## Problem description
From the entries below, extract every line that includes the word "réalité".

---

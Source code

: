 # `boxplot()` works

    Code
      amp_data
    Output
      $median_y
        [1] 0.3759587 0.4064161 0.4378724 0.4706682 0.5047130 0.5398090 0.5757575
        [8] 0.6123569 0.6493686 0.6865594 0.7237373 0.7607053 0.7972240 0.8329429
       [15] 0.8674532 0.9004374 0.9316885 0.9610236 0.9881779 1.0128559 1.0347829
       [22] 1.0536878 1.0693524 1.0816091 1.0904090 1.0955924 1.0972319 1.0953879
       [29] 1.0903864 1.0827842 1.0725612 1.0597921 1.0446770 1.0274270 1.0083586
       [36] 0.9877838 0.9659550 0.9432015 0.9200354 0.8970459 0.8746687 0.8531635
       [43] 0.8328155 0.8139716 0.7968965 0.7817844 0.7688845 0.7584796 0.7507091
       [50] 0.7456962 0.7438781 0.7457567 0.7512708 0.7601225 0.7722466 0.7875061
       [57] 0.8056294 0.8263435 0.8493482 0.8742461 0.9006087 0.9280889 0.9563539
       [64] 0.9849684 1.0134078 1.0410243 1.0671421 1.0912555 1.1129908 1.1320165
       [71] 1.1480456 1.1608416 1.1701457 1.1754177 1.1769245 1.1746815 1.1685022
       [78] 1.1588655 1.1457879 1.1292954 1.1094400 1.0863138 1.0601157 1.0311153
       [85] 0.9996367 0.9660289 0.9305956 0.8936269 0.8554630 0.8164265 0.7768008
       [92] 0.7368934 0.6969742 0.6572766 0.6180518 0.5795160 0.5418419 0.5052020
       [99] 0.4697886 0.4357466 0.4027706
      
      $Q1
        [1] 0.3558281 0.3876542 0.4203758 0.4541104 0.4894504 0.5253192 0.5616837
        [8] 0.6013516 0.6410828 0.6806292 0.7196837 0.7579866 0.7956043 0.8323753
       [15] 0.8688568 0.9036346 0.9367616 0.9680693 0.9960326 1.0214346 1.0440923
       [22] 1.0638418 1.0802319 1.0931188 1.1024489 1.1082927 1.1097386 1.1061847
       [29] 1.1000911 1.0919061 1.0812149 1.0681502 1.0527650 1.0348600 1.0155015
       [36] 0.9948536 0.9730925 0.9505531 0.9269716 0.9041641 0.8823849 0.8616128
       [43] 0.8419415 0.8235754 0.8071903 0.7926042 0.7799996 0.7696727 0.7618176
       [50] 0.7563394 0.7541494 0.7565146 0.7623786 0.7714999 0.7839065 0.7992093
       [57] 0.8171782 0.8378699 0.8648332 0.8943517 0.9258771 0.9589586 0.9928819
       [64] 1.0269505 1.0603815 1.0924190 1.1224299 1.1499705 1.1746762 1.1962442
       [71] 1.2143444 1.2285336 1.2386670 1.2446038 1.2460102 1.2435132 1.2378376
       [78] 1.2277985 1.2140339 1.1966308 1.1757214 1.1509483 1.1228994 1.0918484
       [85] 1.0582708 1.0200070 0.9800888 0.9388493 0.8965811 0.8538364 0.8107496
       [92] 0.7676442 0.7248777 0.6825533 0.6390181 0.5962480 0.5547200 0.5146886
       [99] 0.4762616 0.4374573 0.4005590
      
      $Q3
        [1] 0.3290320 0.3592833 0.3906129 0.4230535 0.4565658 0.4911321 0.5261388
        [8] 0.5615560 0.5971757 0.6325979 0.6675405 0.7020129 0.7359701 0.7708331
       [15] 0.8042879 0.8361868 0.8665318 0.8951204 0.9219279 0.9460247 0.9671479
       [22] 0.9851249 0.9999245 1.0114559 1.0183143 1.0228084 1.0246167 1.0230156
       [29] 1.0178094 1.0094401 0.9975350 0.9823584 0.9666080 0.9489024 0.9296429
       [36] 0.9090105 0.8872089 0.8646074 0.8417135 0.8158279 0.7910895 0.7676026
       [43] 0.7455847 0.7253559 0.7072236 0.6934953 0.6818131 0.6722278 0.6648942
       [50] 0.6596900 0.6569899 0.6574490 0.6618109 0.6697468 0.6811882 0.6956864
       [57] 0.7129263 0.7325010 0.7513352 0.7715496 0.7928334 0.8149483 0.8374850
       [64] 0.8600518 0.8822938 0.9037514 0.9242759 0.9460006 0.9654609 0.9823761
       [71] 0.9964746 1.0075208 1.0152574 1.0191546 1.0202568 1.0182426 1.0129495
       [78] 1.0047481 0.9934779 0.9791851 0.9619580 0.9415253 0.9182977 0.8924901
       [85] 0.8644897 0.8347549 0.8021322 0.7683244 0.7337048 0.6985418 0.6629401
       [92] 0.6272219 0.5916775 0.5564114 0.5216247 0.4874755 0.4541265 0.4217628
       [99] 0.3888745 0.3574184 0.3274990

---

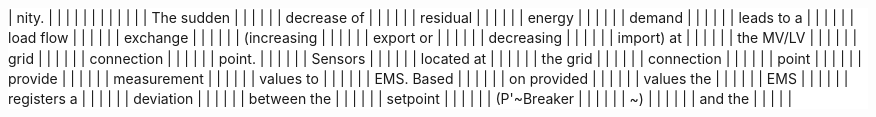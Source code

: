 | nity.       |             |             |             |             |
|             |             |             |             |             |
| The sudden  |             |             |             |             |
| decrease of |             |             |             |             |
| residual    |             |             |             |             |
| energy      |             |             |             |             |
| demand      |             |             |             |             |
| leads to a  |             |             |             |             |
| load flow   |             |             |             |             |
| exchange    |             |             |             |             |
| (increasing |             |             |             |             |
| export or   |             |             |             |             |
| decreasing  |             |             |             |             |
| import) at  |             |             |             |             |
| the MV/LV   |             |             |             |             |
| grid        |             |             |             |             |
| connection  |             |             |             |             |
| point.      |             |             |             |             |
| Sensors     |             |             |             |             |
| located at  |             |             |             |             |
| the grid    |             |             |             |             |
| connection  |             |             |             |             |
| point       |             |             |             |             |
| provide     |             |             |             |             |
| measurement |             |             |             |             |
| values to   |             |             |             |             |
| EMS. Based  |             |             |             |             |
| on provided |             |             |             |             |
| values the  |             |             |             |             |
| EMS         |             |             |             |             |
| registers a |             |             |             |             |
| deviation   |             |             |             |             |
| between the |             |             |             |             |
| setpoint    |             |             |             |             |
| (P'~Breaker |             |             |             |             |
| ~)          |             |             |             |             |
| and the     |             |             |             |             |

---

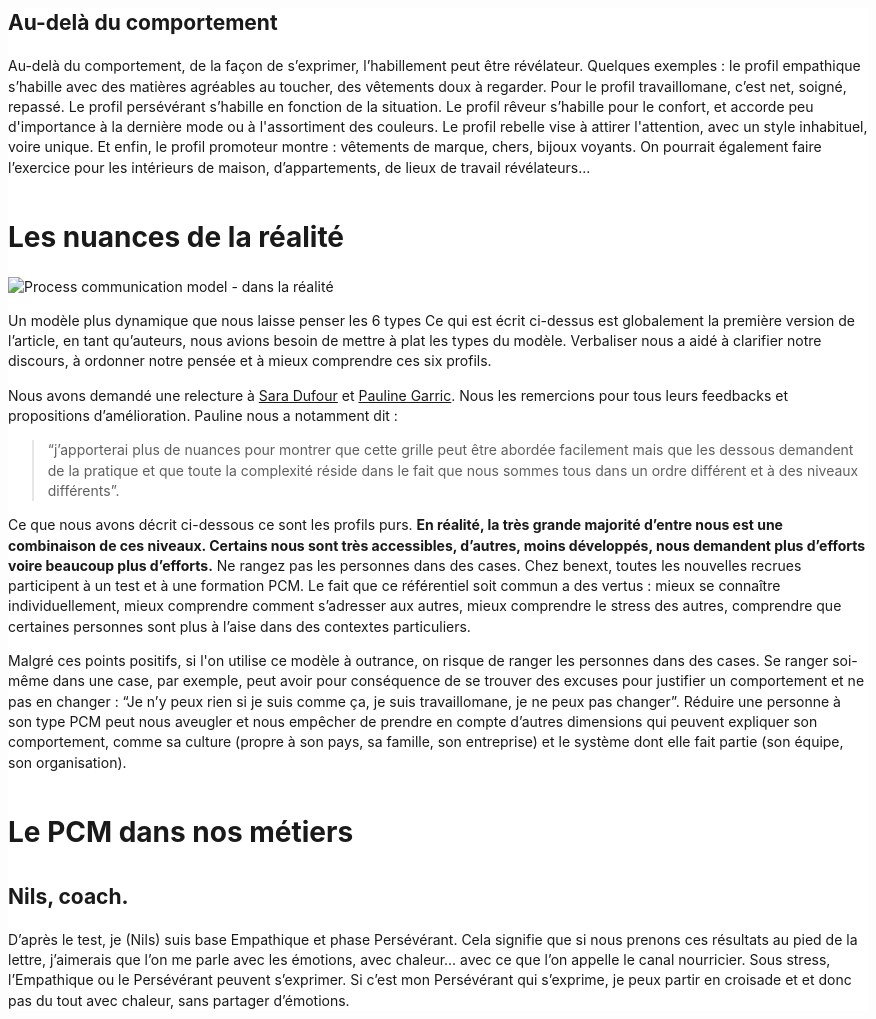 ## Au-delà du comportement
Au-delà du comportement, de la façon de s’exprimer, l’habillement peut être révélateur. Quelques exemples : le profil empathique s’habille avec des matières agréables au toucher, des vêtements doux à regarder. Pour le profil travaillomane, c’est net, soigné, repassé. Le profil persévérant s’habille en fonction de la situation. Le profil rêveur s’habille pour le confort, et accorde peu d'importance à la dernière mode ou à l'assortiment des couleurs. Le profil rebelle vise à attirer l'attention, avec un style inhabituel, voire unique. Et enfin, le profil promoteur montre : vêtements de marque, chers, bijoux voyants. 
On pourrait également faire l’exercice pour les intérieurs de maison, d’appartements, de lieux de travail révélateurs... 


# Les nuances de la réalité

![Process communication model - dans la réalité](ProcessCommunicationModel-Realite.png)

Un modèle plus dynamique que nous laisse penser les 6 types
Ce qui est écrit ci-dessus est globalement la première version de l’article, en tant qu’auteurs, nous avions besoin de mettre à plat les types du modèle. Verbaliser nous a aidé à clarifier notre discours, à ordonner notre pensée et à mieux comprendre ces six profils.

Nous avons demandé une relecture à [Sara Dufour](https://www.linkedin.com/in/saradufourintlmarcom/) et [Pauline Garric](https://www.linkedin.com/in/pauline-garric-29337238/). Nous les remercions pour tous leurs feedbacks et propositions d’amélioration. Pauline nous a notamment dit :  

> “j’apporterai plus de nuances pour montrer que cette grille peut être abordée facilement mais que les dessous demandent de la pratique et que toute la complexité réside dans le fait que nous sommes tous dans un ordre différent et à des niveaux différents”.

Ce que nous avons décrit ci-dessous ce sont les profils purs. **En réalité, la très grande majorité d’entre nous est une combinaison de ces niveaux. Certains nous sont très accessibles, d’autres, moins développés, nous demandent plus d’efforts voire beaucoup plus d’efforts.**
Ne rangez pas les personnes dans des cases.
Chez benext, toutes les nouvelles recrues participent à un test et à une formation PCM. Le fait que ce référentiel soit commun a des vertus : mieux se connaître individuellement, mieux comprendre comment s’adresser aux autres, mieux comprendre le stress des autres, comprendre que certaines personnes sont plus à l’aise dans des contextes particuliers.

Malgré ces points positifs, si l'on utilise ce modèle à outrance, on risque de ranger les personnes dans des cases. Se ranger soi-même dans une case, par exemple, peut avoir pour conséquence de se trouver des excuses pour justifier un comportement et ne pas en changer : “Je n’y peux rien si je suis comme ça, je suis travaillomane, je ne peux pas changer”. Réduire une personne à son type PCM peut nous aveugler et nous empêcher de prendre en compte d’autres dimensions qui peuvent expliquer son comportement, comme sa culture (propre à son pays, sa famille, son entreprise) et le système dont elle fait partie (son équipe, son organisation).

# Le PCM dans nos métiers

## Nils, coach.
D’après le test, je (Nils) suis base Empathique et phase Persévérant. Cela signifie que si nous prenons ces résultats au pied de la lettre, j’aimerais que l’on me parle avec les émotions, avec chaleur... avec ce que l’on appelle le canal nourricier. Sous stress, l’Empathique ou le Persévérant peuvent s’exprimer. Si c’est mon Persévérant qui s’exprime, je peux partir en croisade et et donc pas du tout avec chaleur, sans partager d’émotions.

---

## Solution to this problem
# Les nuances de la réalité
![Process communication model - dans la réalité](ProcessCommunicationModel-Realite.png)
Ce que nous avons décrit ci-dessous ce sont les profils purs. **En réalité, la très grande majorité d’entre nous est une combinaison de ces niveaux. Certains nous sont très accessibles, d’autres, moins développés, nous demandent plus d’efforts voire beaucoup plus d’efforts.**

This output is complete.